━━ Records supplied

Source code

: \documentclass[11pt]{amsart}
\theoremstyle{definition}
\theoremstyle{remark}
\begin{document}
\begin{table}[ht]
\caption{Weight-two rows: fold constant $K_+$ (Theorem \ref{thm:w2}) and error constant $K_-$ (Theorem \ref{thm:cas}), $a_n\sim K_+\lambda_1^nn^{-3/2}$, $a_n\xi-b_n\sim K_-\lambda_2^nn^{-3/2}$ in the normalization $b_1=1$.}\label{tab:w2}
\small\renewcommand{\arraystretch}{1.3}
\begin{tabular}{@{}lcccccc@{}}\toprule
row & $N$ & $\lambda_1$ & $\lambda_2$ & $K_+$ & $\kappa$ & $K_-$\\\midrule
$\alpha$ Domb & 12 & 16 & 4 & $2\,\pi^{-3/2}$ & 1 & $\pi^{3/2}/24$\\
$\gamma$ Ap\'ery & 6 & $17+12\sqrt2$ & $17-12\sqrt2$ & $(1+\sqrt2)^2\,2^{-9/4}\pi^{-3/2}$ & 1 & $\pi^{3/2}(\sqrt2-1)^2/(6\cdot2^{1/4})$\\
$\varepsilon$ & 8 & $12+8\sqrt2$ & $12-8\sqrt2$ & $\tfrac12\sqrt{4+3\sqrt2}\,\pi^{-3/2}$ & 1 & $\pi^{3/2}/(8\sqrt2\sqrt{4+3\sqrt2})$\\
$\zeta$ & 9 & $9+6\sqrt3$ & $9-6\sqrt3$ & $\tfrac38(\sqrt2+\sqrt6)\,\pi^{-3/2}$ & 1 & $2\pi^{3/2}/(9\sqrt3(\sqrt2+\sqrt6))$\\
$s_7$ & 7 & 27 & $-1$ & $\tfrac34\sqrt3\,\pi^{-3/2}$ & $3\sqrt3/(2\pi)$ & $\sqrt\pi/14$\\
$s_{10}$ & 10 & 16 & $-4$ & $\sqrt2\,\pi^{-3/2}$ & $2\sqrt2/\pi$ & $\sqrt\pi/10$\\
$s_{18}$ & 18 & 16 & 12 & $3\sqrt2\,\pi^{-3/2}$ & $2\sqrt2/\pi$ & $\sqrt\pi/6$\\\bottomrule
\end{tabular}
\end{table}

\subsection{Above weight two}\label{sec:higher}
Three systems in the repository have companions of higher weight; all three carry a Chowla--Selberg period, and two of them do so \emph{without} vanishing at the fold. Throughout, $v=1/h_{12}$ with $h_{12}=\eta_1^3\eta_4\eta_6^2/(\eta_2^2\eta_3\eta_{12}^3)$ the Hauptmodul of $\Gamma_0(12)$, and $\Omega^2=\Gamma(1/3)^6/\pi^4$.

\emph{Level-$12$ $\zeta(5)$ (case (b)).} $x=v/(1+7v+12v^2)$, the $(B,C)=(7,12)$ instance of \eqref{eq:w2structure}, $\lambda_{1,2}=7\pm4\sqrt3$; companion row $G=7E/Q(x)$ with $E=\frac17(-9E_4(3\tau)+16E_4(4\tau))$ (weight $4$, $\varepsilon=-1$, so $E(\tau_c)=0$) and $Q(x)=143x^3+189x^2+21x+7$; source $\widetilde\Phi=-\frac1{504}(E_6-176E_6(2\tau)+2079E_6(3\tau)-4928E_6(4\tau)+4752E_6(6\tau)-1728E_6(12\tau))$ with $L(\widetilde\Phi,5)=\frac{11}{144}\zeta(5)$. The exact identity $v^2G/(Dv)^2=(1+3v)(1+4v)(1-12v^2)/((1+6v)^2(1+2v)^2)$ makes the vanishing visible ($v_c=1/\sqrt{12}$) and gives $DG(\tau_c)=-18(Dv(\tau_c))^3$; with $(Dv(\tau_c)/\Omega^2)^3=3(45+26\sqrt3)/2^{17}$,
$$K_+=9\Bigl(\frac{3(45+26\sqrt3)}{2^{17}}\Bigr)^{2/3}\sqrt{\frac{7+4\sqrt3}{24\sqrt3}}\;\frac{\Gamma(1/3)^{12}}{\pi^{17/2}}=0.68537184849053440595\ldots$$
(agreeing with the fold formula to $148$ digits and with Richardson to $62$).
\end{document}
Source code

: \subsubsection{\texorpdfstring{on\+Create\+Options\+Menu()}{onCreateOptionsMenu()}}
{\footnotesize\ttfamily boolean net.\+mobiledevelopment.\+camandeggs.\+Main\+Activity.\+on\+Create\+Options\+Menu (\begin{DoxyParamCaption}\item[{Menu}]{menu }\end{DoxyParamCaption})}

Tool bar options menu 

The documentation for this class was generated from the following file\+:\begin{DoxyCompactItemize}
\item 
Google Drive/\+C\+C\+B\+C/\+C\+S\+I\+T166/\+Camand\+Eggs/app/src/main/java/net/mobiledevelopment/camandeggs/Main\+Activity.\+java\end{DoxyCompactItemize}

━━━━

- **Task instructions**
Extract each record, keeping it identical to the original.

- **Finished task**
Source code

: \documentclass[11pt]{amsart}
\theoremstyle{definition}
\theoremstyle{remark}
\begin{document}
\begin{table}[ht]
\caption{Weight-two rows: fold constant $K_+$ (Theorem \ref{thm:w2}) and error constant $K_-$ (Theorem \ref{thm:cas}), $a_n\sim K_+\lambda_1^nn^{-3/2}$, $a_n\xi-b_n\sim K_-\lambda_2^nn^{-3/2}$ in the normalization $b_1=1$.}\label{tab:w2}
\small\renewcommand{\arraystretch}{1.3}
\begin{tabular}{@{}lcccccc@{}}\toprule
row & $N$ & $\lambda_1$ & $\lambda_2$ & $K_+$ & $\kappa$ & $K_-$\\\midrule
$\alpha$ Domb & 12 & 16 & 4 & $2\,\pi^{-3/2}$ & 1 & $\pi^{3/2}/24$\\
$\gamma$ Ap\'ery & 6 & $17+12\sqrt2$ & $17-12\sqrt2$ & $(1+\sqrt2)^2\,2^{-9/4}\pi^{-3/2}$ & 1 & $\pi^{3/2}(\sqrt2-1)^2/(6\cdot2^{1/4})$\\
$\varepsilon$ & 8 & $12+8\sqrt2$ & $12-8\sqrt2$ & $\tfrac12\sqrt{4+3\sqrt2}\,\pi^{-3/2}$ & 1 & $\pi^{3/2}/(8\sqrt2\sqrt{4+3\sqrt2})$\\
$\zeta$ & 9 & $9+6\sqrt3$ & $9-6\sqrt3$ & $\tfrac38(\sqrt2+\sqrt6)\,\pi^{-3/2}$ & 1 & $2\pi^{3/2}/(9\sqrt3(\sqrt2+\sqrt6))$\\
$s_7$ & 7 & 27 & $-1$ & $\tfrac34\sqrt3\,\pi^{-3/2}$ & $3\sqrt3/(2\pi)$ & $\sqrt\pi/14$\\
$s_{10}$ & 10 & 16 & $-4$ & $\sqrt2\,\pi^{-3/2}$ & $2\sqrt2/\pi$ & $\sqrt\pi/10$\\
$s_{18}$ & 18 & 16 & 12 & $3\sqrt2\,\pi^{-3/2}$ & $2\sqrt2/\pi$ & $\sqrt\pi/6$\\\bottomrule
\end{tabular}
\end{table}

\subsection{Above weight two}\label{sec:higher}
Three systems in the repository have companions of higher weight; all three carry a Chowla--Selberg period, and two of them do so \emph{without} vanishing at the fold. Throughout, $v=1/h_{12}$ with $h_{12}=\eta_1^3\eta_4\eta_6^2/(\eta_2^2\eta_3\eta_{12}^3)$ the Hauptmodul of $\Gamma_0(12)$, and $\Omega^2=\Gamma(1/3)^6/\pi^4$.

\emph{Level-$12$ $\zeta(5)$ (case (b)).} $x=v/(1+7v+12v^2)$, the $(B,C)=(7,12)$ instance of \eqref{eq:w2structure}, $\lambda_{1,2}=7\pm4\sqrt3$; companion row $G=7E/Q(x)$ with $E=\frac17(-9E_4(3\tau)+16E_4(4\tau))$ (weight $4$, $\varepsilon=-1$, so $E(\tau_c)=0$) and $Q(x)=143x^3+189x^2+21x+7$; source $\widetilde\Phi=-\frac1{504}(E_6-176E_6(2\tau)+2079E_6(3\tau)-4928E_6(4\tau)+4752E_6(6\tau)-1728E_6(12\tau))$ with $L(\widetilde\Phi,5)=\frac{11}{144}\zeta(5)$. The exact identity $v^2G/(Dv)^2=(1+3v)(1+4v)(1-12v^2)/((1+6v)^2(1+2v)^2)$ makes the vanishing visible ($v_c=1/\sqrt{12}$) and gives $DG(\tau_c)=-18(Dv(\tau_c))^3$; with $(Dv(\tau_c)/\Omega^2)^3=3(45+26\sqrt3)/2^{17}$,
$$K_+=9\Bigl(\frac{3(45+26\sqrt3)}{2^{17}}\Bigr)^{2/3}\sqrt{\frac{7+4\sqrt3}{24\sqrt3}}\;\frac{\Gamma(1/3)^{12}}{\pi^{17/2}}=0.68537184849053440595\ldots$$
(agreeing with the fold formula to $148$ digits and with Richardson to $62$).
\end{document}
Source code

: \subsubsection{\texorpdfstring{on\+Create\+Options\+Menu()}{onCreateOptionsMenu()}}
{\footnotesize\ttfamily boolean net.\+mobiledevelopment.\+camandeggs.\+Main\+Activity.\+on\+Create\+Options\+Menu (\begin{DoxyParamCaption}\item[{Menu}]{menu }\end{DoxyParamCaption})}

Tool bar options menu 

The documentation for this class was generated from the following file\+:\begin{DoxyCompactItemize}
\item 
Google Drive/\+C\+C\+B\+C/\+C\+S\+I\+T166/\+Camand\+Eggs/app/src/main/java/net/mobiledevelopment/camandeggs/Main\+Activity.\+java\end{DoxyCompactItemize}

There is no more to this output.